> [Provided records]
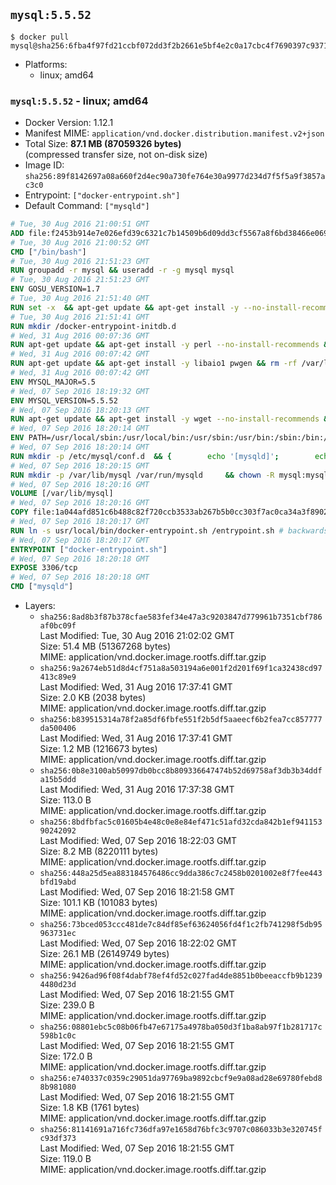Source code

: ## `mysql:5.5.52`

```console
$ docker pull mysql@sha256:6fba4f97fd21ccbf072dd3f2b2661e5bf4e2c0a17cbc4f7690397c93713c9fb7
```

-	Platforms:
	-	linux; amd64

### `mysql:5.5.52` - linux; amd64

-	Docker Version: 1.12.1
-	Manifest MIME: `application/vnd.docker.distribution.manifest.v2+json`
-	Total Size: **87.1 MB (87059326 bytes)**  
	(compressed transfer size, not on-disk size)
-	Image ID: `sha256:89f8142697a08a660f2d4ec90a730fe764e30a9977d234d7f5f5a9f3857ac3c0`
-	Entrypoint: `["docker-entrypoint.sh"]`
-	Default Command: `["mysqld"]`

```dockerfile
# Tue, 30 Aug 2016 21:00:51 GMT
ADD file:f2453b914e7e026efd39c6321c7b14509b6d09dd3cf5567a8f6bd38466e06954 in / 
# Tue, 30 Aug 2016 21:00:52 GMT
CMD ["/bin/bash"]
# Tue, 30 Aug 2016 21:51:23 GMT
RUN groupadd -r mysql && useradd -r -g mysql mysql
# Tue, 30 Aug 2016 21:51:23 GMT
ENV GOSU_VERSION=1.7
# Tue, 30 Aug 2016 21:51:40 GMT
RUN set -x 	&& apt-get update && apt-get install -y --no-install-recommends ca-certificates wget && rm -rf /var/lib/apt/lists/* 	&& wget -O /usr/local/bin/gosu "https://github.com/tianon/gosu/releases/download/$GOSU_VERSION/gosu-$(dpkg --print-architecture)" 	&& wget -O /usr/local/bin/gosu.asc "https://github.com/tianon/gosu/releases/download/$GOSU_VERSION/gosu-$(dpkg --print-architecture).asc" 	&& export GNUPGHOME="$(mktemp -d)" 	&& gpg --keyserver ha.pool.sks-keyservers.net --recv-keys B42F6819007F00F88E364FD4036A9C25BF357DD4 	&& gpg --batch --verify /usr/local/bin/gosu.asc /usr/local/bin/gosu 	&& rm -r "$GNUPGHOME" /usr/local/bin/gosu.asc 	&& chmod +x /usr/local/bin/gosu 	&& gosu nobody true 	&& apt-get purge -y --auto-remove ca-certificates wget
# Tue, 30 Aug 2016 21:51:41 GMT
RUN mkdir /docker-entrypoint-initdb.d
# Wed, 31 Aug 2016 00:07:36 GMT
RUN apt-get update && apt-get install -y perl --no-install-recommends && rm -rf /var/lib/apt/lists/*
# Wed, 31 Aug 2016 00:07:42 GMT
RUN apt-get update && apt-get install -y libaio1 pwgen && rm -rf /var/lib/apt/lists/*
# Wed, 31 Aug 2016 00:07:42 GMT
ENV MYSQL_MAJOR=5.5
# Wed, 07 Sep 2016 18:19:32 GMT
ENV MYSQL_VERSION=5.5.52
# Wed, 07 Sep 2016 18:20:13 GMT
RUN apt-get update && apt-get install -y wget --no-install-recommends && rm -rf /var/lib/apt/lists/* 	&& wget "http://dev.mysql.com/get/Downloads/MySQL-$MYSQL_MAJOR/mysql-$MYSQL_VERSION-linux2.6-x86_64.tar.gz" -O mysql.tar.gz 	&& wget "http://mysql.he.net/Downloads/MySQL-$MYSQL_MAJOR/mysql-$MYSQL_VERSION-linux2.6-x86_64.tar.gz.asc" -O mysql.tar.gz.asc 	&& apt-get purge -y --auto-remove wget 	&& export GNUPGHOME="$(mktemp -d)" 	&& gpg --keyserver ha.pool.sks-keyservers.net --recv-keys A4A9406876FCBD3C456770C88C718D3B5072E1F5 	&& gpg --batch --verify mysql.tar.gz.asc mysql.tar.gz 	&& rm -r "$GNUPGHOME" mysql.tar.gz.asc 	&& mkdir /usr/local/mysql 	&& tar -xzf mysql.tar.gz -C /usr/local/mysql --strip-components=1 	&& rm mysql.tar.gz 	&& rm -rf /usr/local/mysql/mysql-test /usr/local/mysql/sql-bench 	&& rm -rf /usr/local/mysql/bin/*-debug /usr/local/mysql/bin/*_embedded 	&& find /usr/local/mysql -type f -name "*.a" -delete 	&& apt-get update && apt-get install -y binutils && rm -rf /var/lib/apt/lists/* 	&& { find /usr/local/mysql -type f -executable -exec strip --strip-all '{}' + || true; } 	&& apt-get purge -y --auto-remove binutils
# Wed, 07 Sep 2016 18:20:14 GMT
ENV PATH=/usr/local/sbin:/usr/local/bin:/usr/sbin:/usr/bin:/sbin:/bin:/usr/local/mysql/bin:/usr/local/mysql/scripts
# Wed, 07 Sep 2016 18:20:14 GMT
RUN mkdir -p /etc/mysql/conf.d 	&& { 		echo '[mysqld]'; 		echo 'skip-host-cache'; 		echo 'skip-name-resolve'; 		echo 'datadir = /var/lib/mysql'; 		echo '!includedir /etc/mysql/conf.d/'; 	} > /etc/mysql/my.cnf
# Wed, 07 Sep 2016 18:20:15 GMT
RUN mkdir -p /var/lib/mysql /var/run/mysqld 	&& chown -R mysql:mysql /var/lib/mysql /var/run/mysqld 	&& chmod 777 /var/run/mysqld
# Wed, 07 Sep 2016 18:20:16 GMT
VOLUME [/var/lib/mysql]
# Wed, 07 Sep 2016 18:20:16 GMT
COPY file:1a044afd851c6b488c82f720ccb3533ab267b5b0cc303f7ac0ca34a3f8902ba1 in /usr/local/bin/ 
# Wed, 07 Sep 2016 18:20:17 GMT
RUN ln -s usr/local/bin/docker-entrypoint.sh /entrypoint.sh # backwards compat
# Wed, 07 Sep 2016 18:20:17 GMT
ENTRYPOINT ["docker-entrypoint.sh"]
# Wed, 07 Sep 2016 18:20:18 GMT
EXPOSE 3306/tcp
# Wed, 07 Sep 2016 18:20:18 GMT
CMD ["mysqld"]
```

-	Layers:
	-	`sha256:8ad8b3f87b378cfae583fef34e47a3c9203847d779961b7351cbf786af0bc09f`  
		Last Modified: Tue, 30 Aug 2016 21:02:02 GMT  
		Size: 51.4 MB (51367268 bytes)  
		MIME: application/vnd.docker.image.rootfs.diff.tar.gzip
	-	`sha256:9a2674eb51d8d4cf751a8a503194a6e001f2d201f69f1ca32438cd97413c89e9`  
		Last Modified: Wed, 31 Aug 2016 17:37:41 GMT  
		Size: 2.0 KB (2038 bytes)  
		MIME: application/vnd.docker.image.rootfs.diff.tar.gzip
	-	`sha256:b839515314a78f2a85df6fbfe551f2b5df5aaeecf6b2fea7cc857777da500406`  
		Last Modified: Wed, 31 Aug 2016 17:37:41 GMT  
		Size: 1.2 MB (1216673 bytes)  
		MIME: application/vnd.docker.image.rootfs.diff.tar.gzip
	-	`sha256:0b8e3100ab50997db0bcc8b809336647474b52d69758af3db3b34ddfa15b5ddd`  
		Last Modified: Wed, 31 Aug 2016 17:37:38 GMT  
		Size: 113.0 B  
		MIME: application/vnd.docker.image.rootfs.diff.tar.gzip
	-	`sha256:8bdfbfac5c01605b4e48c0e8e84ef471c51afd32cda842b1ef94115390242092`  
		Last Modified: Wed, 07 Sep 2016 18:22:03 GMT  
		Size: 8.2 MB (8220111 bytes)  
		MIME: application/vnd.docker.image.rootfs.diff.tar.gzip
	-	`sha256:448a25d5ea883184576486cc9dda386c7c2458b0201002e8f7fee443bfd19abd`  
		Last Modified: Wed, 07 Sep 2016 18:21:58 GMT  
		Size: 101.1 KB (101083 bytes)  
		MIME: application/vnd.docker.image.rootfs.diff.tar.gzip
	-	`sha256:73bced053ccc481de7c84df85ef63624056fd4f1c2fb741298f5db95963731ec`  
		Last Modified: Wed, 07 Sep 2016 18:22:02 GMT  
		Size: 26.1 MB (26149749 bytes)  
		MIME: application/vnd.docker.image.rootfs.diff.tar.gzip
	-	`sha256:9426ad96f08f4dabf78ef4fd52c027fad4de8851b0beeaccfb9b12394480d23d`  
		Last Modified: Wed, 07 Sep 2016 18:21:55 GMT  
		Size: 239.0 B  
		MIME: application/vnd.docker.image.rootfs.diff.tar.gzip
	-	`sha256:08801ebc5c08b06fb47e67175a4978ba050d3f1ba8ab97f1b281717c598b1c0c`  
		Last Modified: Wed, 07 Sep 2016 18:21:55 GMT  
		Size: 172.0 B  
		MIME: application/vnd.docker.image.rootfs.diff.tar.gzip
	-	`sha256:e740337c0359c29051da97769ba9892cbcf9e9a08ad28e69780febd88b981080`  
		Last Modified: Wed, 07 Sep 2016 18:21:55 GMT  
		Size: 1.8 KB (1761 bytes)  
		MIME: application/vnd.docker.image.rootfs.diff.tar.gzip
	-	`sha256:81141691a716fc736dfa97e1658d76bfc3c9707c086033b3e320745fc93df373`  
		Last Modified: Wed, 07 Sep 2016 18:21:55 GMT  
		Size: 119.0 B  
		MIME: application/vnd.docker.image.rootfs.diff.tar.gzip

> [Exercise objective] Scan the entries above for the string "bytes" and copy each line that contains it.

> [Task answer]
-	Total Size: **87.1 MB (87059326 bytes)**  
		Size: 51.4 MB (51367268 bytes)  
		Size: 2.0 KB (2038 bytes)  
		Size: 1.2 MB (1216673 bytes)  
		Size: 8.2 MB (8220111 bytes)  
		Size: 101.1 KB (101083 bytes)  
		Size: 26.1 MB (26149749 bytes)  
		Size: 1.8 KB (1761 bytes)  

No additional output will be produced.